When applying some micro-benchmarking to stress those APIs, how much
does this change things? At the end of the day, this also comes down
to an evaluation of pg_ulltoa_n() and pg_ultoa_n().
#include "common/int.h"
+#include "d2s_intrinsics.h"
Er, are you sure about this part? The first version of the patch did
that in a different, also incorrect, way.
--
Michael
On Tue, 27 Jul 2021 at 14:42, Michael Paquier <michael@paquier.xyz> wrote:
When applying some micro-benchmarking to stress those APIs, how much
does this change things? At the end of the day, this also comes down
to an evaluation of pg_ulltoa_n() and pg_ultoa_n().
I'd suggest something like creating a table with, say 1 million INTs
and testing the performance of copy <table> to '/dev/null';
Repeat for BIGINT
David
On Tue, Jul 27, 2021 at 12:42 PM Michael Paquier <michael@paquier.xyz> wrote:
#include "common/int.h"
+#include "d2s_intrinsics.h"
Er, are you sure about this part? The first version of the patch did
that in a different, also incorrect, way.
Er, I was just trying to help out, so at least the patch could be
applied (whether the patch has merit is a different story).

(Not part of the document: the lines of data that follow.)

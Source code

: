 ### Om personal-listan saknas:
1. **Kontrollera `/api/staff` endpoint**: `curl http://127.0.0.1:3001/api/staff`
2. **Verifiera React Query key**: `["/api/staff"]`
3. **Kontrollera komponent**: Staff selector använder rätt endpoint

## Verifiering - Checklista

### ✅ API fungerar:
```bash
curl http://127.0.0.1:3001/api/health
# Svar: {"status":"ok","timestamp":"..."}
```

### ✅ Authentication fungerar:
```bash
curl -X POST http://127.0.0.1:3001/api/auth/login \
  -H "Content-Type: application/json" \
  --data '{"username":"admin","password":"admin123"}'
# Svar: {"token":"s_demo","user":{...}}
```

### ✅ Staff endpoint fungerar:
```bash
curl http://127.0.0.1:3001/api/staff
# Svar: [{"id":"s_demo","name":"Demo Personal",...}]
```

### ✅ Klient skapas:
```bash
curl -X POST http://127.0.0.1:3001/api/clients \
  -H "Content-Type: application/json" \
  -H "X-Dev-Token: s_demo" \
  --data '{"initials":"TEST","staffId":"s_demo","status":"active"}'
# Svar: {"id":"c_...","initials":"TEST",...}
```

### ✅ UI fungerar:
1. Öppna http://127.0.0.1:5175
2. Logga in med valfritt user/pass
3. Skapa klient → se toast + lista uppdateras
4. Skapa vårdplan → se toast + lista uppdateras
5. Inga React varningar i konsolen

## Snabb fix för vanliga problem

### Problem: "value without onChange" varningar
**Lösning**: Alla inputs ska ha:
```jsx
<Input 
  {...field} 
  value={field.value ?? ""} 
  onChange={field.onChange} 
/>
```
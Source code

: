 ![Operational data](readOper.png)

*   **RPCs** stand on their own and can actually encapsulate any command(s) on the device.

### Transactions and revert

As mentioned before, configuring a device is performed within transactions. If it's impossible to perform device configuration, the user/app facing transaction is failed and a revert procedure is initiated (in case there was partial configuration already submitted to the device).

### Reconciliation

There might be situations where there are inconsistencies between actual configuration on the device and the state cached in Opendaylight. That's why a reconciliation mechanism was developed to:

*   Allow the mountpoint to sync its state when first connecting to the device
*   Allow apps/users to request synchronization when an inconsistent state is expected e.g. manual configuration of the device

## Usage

Are you saying that it's incorrect to include that header file in this
source, or that's the wrong way to do it? (i.e. it's wrong to adjust
the makefile include path to pickup the location where that header is
located and use #include "<header>"? That header is in src/common,
which is not on the default include path).
The method I used certainly works, but you have objections?
Can you clarify what you say is incorrect?
Regards,
Greg Nancarrow
Fujitsu Australia
On Tue, 27 Jul 2021 at 15:08, Greg Nancarrow <gregn4422@gmail.com> wrote:
On Tue, Jul 27, 2021 at 12:42 PM Michael Paquier <michael@paquier.xyz> wrote:
#include "common/int.h"
+#include "d2s_intrinsics.h"
Er, are you sure about this part? The first version of the patch did
that in a different, also incorrect, way.Er, I was just trying to help out, so at least the patch could be
applied (whether the patch has merit is a different story).
Are you saying that it's incorrect to include that header file in this
source, or that's the wrong way to do it? (i.e. it's wrong to adjust
the makefile include path to pickup the location where that header is
located and use #include "<header>"? That header is in src/common,
which is not on the default include path).
The method I used certainly works, but you have objections?
Can you clarify what you say is incorrect?
I think the mistake is that the header file is not in
src/include/common. For some reason, it's ended up with all the .c
files in src/common.
I imagine Andrew did this because he didn't ever expect anything else
to have a use for these. He indicates that in [1]/messages/by-id/87mup9192t.fsf@news-spur.riddles.org.uk.
Maybe Andrew can confirm?
[1]: /messages/by-id/87mup9192t.fsf@news-spur.riddles.org.uk
David
"David" == David Rowley <dgrowleyml@gmail.com> writes:
David> I think the mistake is that the header file is not in
David> src/include/common. For some reason, it's ended up with all the
David> .c files in src/common.
David> I imagine Andrew did this because he didn't ever expect anything
David> else to have a use for these. He indicates that in [1].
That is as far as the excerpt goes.